**BRIEF:** Copy out all lines from the material that contain the string "provides".

-- INFORMATION SHOWN follows --

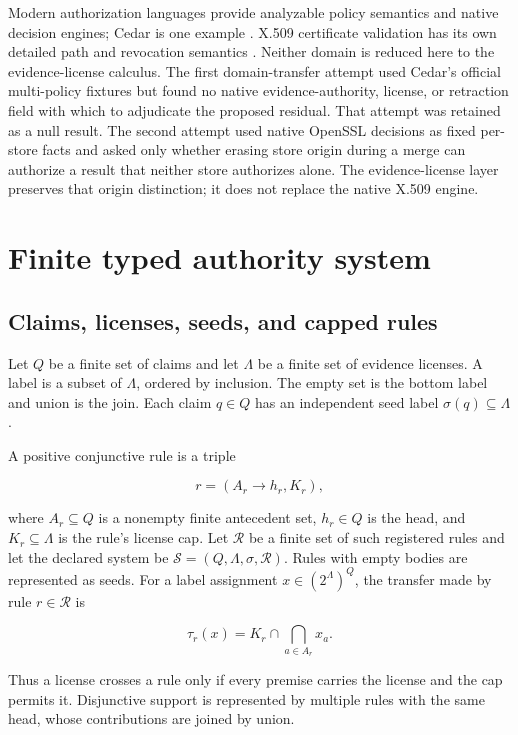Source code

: \documentclass[pdflatex,sn-mathphys-num]{sn-jnl}
\begin{document}
Modern authorization languages provide analyzable policy semantics and native decision engines; Cedar is one example \citep{cutler2024}. X.509 certificate validation has its own detailed path and revocation semantics \citep{rfc5280}. Neither domain is reduced here to the evidence-license calculus. The first domain-transfer attempt used Cedar's official multi-policy fixtures but found no native evidence-authority, license, or retraction field with which to adjudicate the proposed residual. That attempt was retained as a null result. The second attempt used native OpenSSL decisions as fixed per-store facts and asked only whether erasing store origin during a merge can authorize a result that neither store authorizes alone. The evidence-license layer preserves that origin distinction; it does not replace the native X.509 engine.

\section{Finite typed authority system}\label{finite-typed-authority-system}

\subsection{Claims, licenses, seeds, and capped rules}\label{claims-licenses-seeds-and-capped-rules}

Let \(Q\) be a finite set of claims and let \(\Lambda\) be a finite set of evidence licenses. A label is a subset of \(\Lambda\), ordered by inclusion. The empty set is the bottom label and union is the join. Each claim \(q\in Q\) has an independent seed label \(\sigma(q)\subseteq\Lambda\).

A positive conjunctive rule is a triple

\[
r=(A_r\rightarrow h_r, K_r),
\]

where \(A_r\subseteq Q\) is a nonempty finite antecedent set, \(h_r\in Q\) is the head, and \(K_r\subseteq\Lambda\) is the rule's license cap. Let \(\mathcal{R}\) be a finite set of such registered rules and let the declared system be \(\mathcal{S}=(Q,\Lambda,\sigma,\mathcal{R})\). Rules with empty bodies are represented as seeds. For a label assignment \(x\in(2^\Lambda)^Q\), the transfer made by rule \(r\in\mathcal{R}\) is

\[
\tau_r(x)=K_r\cap\bigcap_{a\in A_r}x_a.
\]

Thus a license crosses a rule only if every premise carries the license and the cap permits it. Disjunctive support is represented by multiple rules with the same head, whose contributions are joined by union.
\end{document}

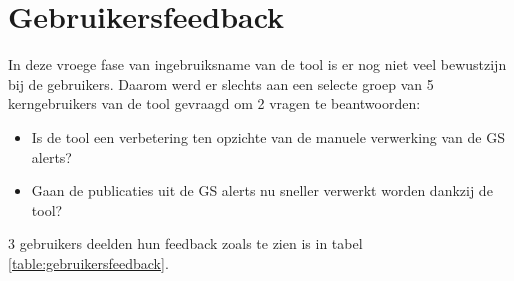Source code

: \section{Gebruikersfeedback}
In deze vroege fase van ingebruiksname van de tool is er nog niet veel bewustzijn bij de gebruikers.
Daarom werd er slechts aan een selecte groep van 5 kerngebruikers van de tool gevraagd om 2 vragen te beantwoorden:
\begin{itemize}
    \item Is de tool een verbetering ten opzichte van de manuele verwerking van de GS alerts?
    \item Gaan de publicaties uit de GS alerts nu sneller verwerkt worden dankzij de tool?
\end{itemize}
3 gebruikers deelden hun feedback zoals te zien is in tabel \ref{table:gebruikersfeedback}.
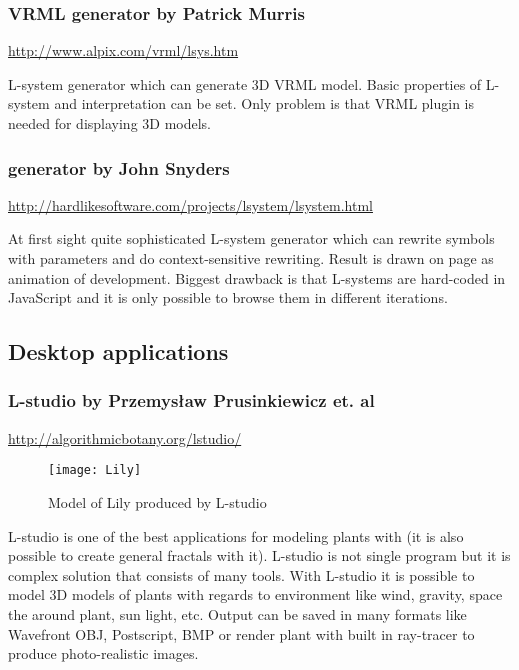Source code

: \subsubsection{VRML \lsystem generator by Patrick Murris}
{ \vspace{-10pt} \footnotesize \url{http://www.alpix.com/vrml/lsys.htm} }
  
L-system generator which can generate 3D VRML model.
Basic properties of L-system and interpretation can be set.
Only problem is that VRML plugin is needed for displaying 3D models.


\subsubsection{\lsystem generator by John Snyders}
{ \vspace{-10pt} \footnotesize \url{http://hardlikesoftware.com/projects/lsystem/lsystem.html} }
  
At first sight quite sophisticated L-system generator which can rewrite symbols with parameters and do context-sensitive rewriting.
Result is drawn on page as animation of development.
Biggest drawback is that L-systems are hard-coded in JavaScript and it is only possible to browse them in different iterations.



\subsection{Desktop applications}
\label{sec:DesktopGenerators}

\subsubsection{L-studio by Przemysław Prusinkiewicz et. al}
{ \vspace{-10pt} \footnotesize \url{http://algorithmicbotany.org/lstudio/} }

\begin{wrapfigure}{r}{0.5\textwidth}
	\vspace{-20pt}
	\begin{center}
	\texttt{[image: Lily]}
	\end{center}
	\caption{Model of Lily produced by L-studio}
\end{wrapfigure}

L-studio is one of the best applications for modeling plants with \lsystems (it is also possible to create general fractals with it).
L-studio is not single program but it is complex solution that consists of many tools.
With L-studio it is possible to model 3D models of plants with regards to environment like wind, gravity, space the around plant, sun light, etc.
Output can be saved in many formats like Wavefront OBJ, Postscript, BMP or render plant with built in ray-tracer to produce photo-realistic images.

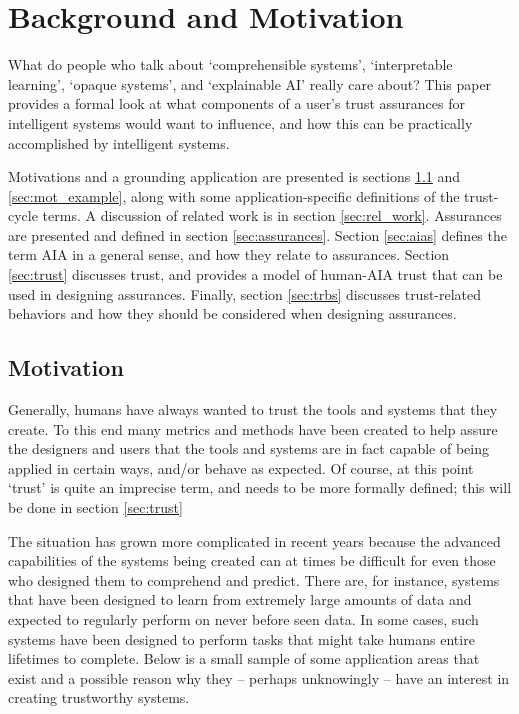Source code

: \section{Background and Motivation} \label{sec:background}

What do people who talk about `comprehensible systems', `interpretable learning', `opaque systems', and `explainable AI' really care about? This paper provides a formal  look at what components of a user's trust assurances for intelligent systems would want to influence, and how this can be practically accomplished by intelligent systems.

Motivations and a grounding application are presented is sections \ref{sec:motivation} and \ref{sec:mot_example}, along with some application-specific definitions of the trust-cycle terms. A discussion of related work is in section \ref{sec:rel_work}. Assurances are presented and defined in section \ref{sec:assurances}.  Section \ref{sec:aias} defines the term AIA in a general sense, and how they relate to assurances. Section \ref{sec:trust} discusses trust, and provides a model of human-AIA trust that can be used in designing assurances. Finally, section \ref{sec:trbs} discusses trust-related behaviors and how they should be considered when designing assurances.

\subsection{Motivation} \label{sec:motivation}
    Generally, humans have always wanted to trust the tools and systems that they create.  To this end many metrics and methods have been created to help assure the designers and users that the tools and systems are in fact capable of being applied in certain ways, and/or behave as expected. Of course, at this point `trust' is quite an imprecise term, and needs to be more formally defined; this will be done in section \ref{sec:trust}

    The situation has grown more complicated in recent years because the advanced capabilities of the systems being created can at times be difficult for even those who designed them to comprehend and predict. There are, for instance, systems that have been designed to learn from extremely large amounts of data and expected to regularly perform on never before seen data. In some cases, such systems have been designed to perform tasks that might take humans entire lifetimes to complete. Below is a small sample of some application areas that exist and a possible reason why they -- perhaps unknowingly -- have an interest in creating trustworthy systems.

-- INFORMATION SHOWN concluded --

**SOLUTION TO THE PROBLEM:**
What do people who talk about `comprehensible systems', `interpretable learning', `opaque systems', and `explainable AI' really care about? This paper provides a formal  look at what components of a user's trust assurances for intelligent systems would want to influence, and how this can be practically accomplished by intelligent systems.
Motivations and a grounding application are presented is sections \ref{sec:motivation} and \ref{sec:mot_example}, along with some application-specific definitions of the trust-cycle terms. A discussion of related work is in section \ref{sec:rel_work}. Assurances are presented and defined in section \ref{sec:assurances}.  Section \ref{sec:aias} defines the term AIA in a general sense, and how they relate to assurances. Section \ref{sec:trust} discusses trust, and provides a model of human-AIA trust that can be used in designing assurances. Finally, section \ref{sec:trbs} discusses trust-related behaviors and how they should be considered when designing assurances.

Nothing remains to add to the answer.